Though the product quality was excellent, and the company was building a reputation for dependable products, it was struggling. In 1899, Olds partnered with lumber magnate Samuel L. Smith. The company was renamed the Olds Motor Works.

The first Oldsmobile, the Curved Dash Runabout, powered by a single cylinder engine, was built in 1900. In response to advertisements, orders for about 300 cars at $650 each were quickly received.

The vehicle earned instant national success in 1901 when Roy D.Chapin drove one from Lansing, Michigan to the New York Auto Show. It was the first mass-produced automobile in the United States, and the industry’s start in the Detroit area.

Assembly Line Manufacturing Patent

Production was hampered when a fire destroyed the plant and relocation was necessary. By purchasing engines first from Henry Leland and later from the Dodge brothers, Olds became the first to ‘source’ automobile components. Nation-wide publicity of the fire, and Ransom’s reinvestment in the company, prompted a great surge in car orders. Its popularity increased when doctors gave strong endorsements of the car’s reliability.

To quicken production, Ransom Olds adapted an idea he’d seen in a musket factory. Each workman had a set station where he performed a specific task. As explained in Pioneers of the Auto Industry, “He set up an experimental production line in 1901. Although Henry Ford is often credited for introduction of the line to produce cars, Ransom Olds used it to jump his production from 425 cars in 1901 to 2,500 in 1902!”

Ransom Olds quit the company in 1904 when sales were up to 5000 units. He disagreed with his backers who wanted to manufacture more expensive cars.

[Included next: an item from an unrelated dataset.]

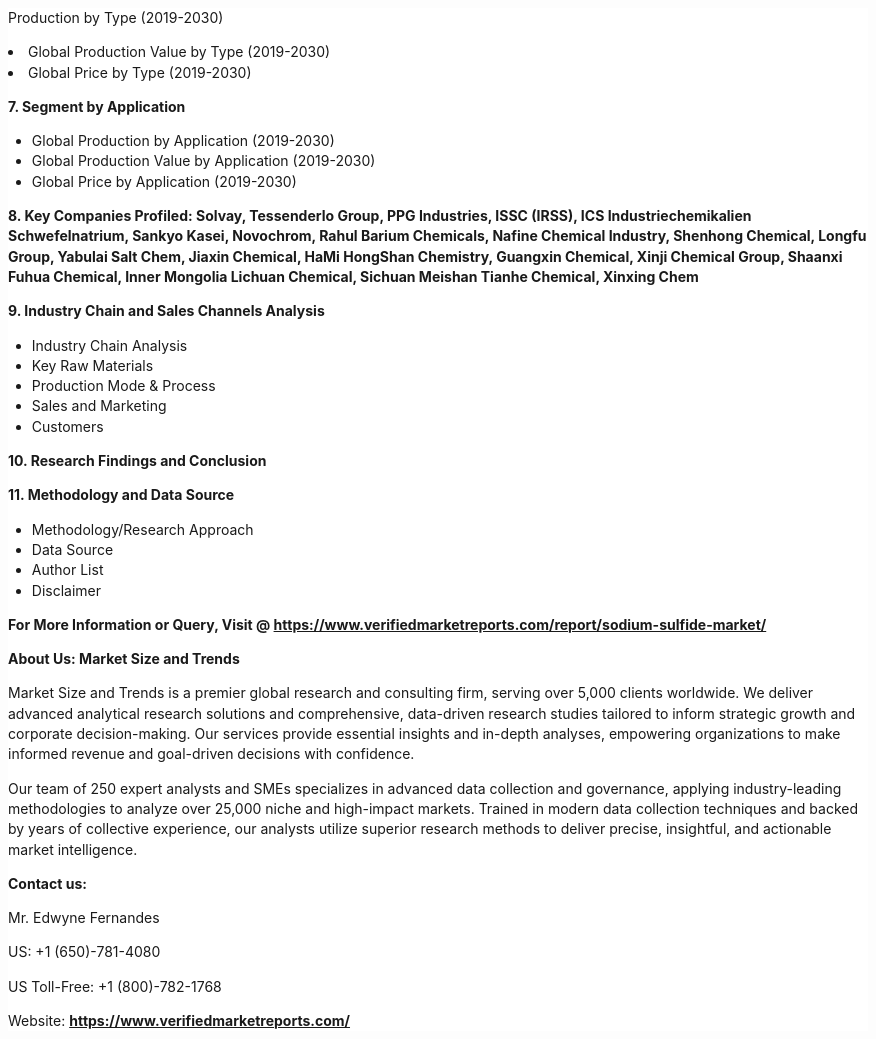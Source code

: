 Production by Type (2019-2030)</li><li>Global Production Value by Type (2019-2030)</li><li>Global Price by Type (2019-2030)</li></ul><p><strong>7. Segment by Application</strong></p><ul><li>Global Production by Application (2019-2030)</li><li>Global Production Value by Application (2019-2030)</li><li>Global Price by Application (2019-2030)</li></ul><p><strong>8. Key Companies Profiled: Solvay, Tessenderlo Group, PPG Industries, ISSC (IRSS), ICS Industriechemikalien Schwefelnatrium, Sankyo Kasei, Novochrom, Rahul Barium Chemicals, Nafine Chemical Industry, Shenhong Chemical, Longfu Group, Yabulai Salt Chem, Jiaxin Chemical, HaMi HongShan Chemistry, Guangxin Chemical, Xinji Chemical Group, Shaanxi Fuhua Chemical, Inner Mongolia Lichuan Chemical, Sichuan Meishan Tianhe Chemical, Xinxing Chem</strong></p><p><strong>9. Industry Chain and Sales Channels Analysis</strong></p><ul><li>Industry Chain Analysis</li><li>Key Raw Materials</li><li>Production Mode &amp; Process</li><li>Sales and Marketing</li><li>Customers</li></ul><p><strong>10. Research Findings and Conclusion</strong></p><p><strong>11. Methodology and Data Source</strong></p><ul><li>Methodology/Research Approach</li><li>Data Source</li><li>Author List</li><li>Disclaimer</li></ul></p><p><strong>For More Information or Query, Visit @ <a href="https://www.verifiedmarketreports.com/report/sodium-sulfide-market/">https://www.verifiedmarketreports.com/report/sodium-sulfide-market/</a></strong></p><p><strong>About Us: Market Size and Trends</strong></p><p>Market Size and Trends is a premier global research and consulting firm, serving over 5,000 clients worldwide. We deliver advanced analytical research solutions and comprehensive, data-driven research studies tailored to inform strategic growth and corporate decision-making. Our services provide essential insights and in-depth analyses, empowering organizations to make informed revenue and goal-driven decisions with confidence.</p><p>Our team of 250 expert analysts and SMEs specializes in advanced data collection and governance, applying industry-leading methodologies to analyze over 25,000 niche and high-impact markets. Trained in modern data collection techniques and backed by years of collective experience, our analysts utilize superior research methods to deliver precise, insightful, and actionable market intelligence.</p><p><strong>Contact us:</strong></p><p>Mr. Edwyne Fernandes</p><p>US: +1 (650)-781-4080</p><p>US Toll-Free: +1 (800)-782-1768</p><p>Website: <strong><a href="https://www.verifiedmarketreports.com/">https://www.verifiedmarketreports.com/</a></strong></p>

He founded the REO Motor Car Company (an acronym for his initials) in 1904 and the Ideal Power Lawn Mower Company in 1915.

Oldsmobile and General Motors

  • 1900 Name ‘Oldsmobile’ adopted from the company’s “Name the Car” contest.
  • 1901 First car to offer a speedometer
  • 1901 U. S. Post Office Department ordered its first cars – Oldsmobiles
  • 1901 Highest output in car manufacturing
  • 1908 Company purchased by General Motors
  • 1932 First automobile to offer an automatic choke
  • 1974 First to offer a driver’s side airbag
  • 1997 Celebrated 100 years
  • 2000 Phasing out of Oldsmobile brand announced by General Motors
  • 2004 April 29, final production day of longest-running U.S. car brand. Last car from assembly line was a dark cherry metallic Alero. It was donated to the R. E. Olds Transportation Museum in Lansing.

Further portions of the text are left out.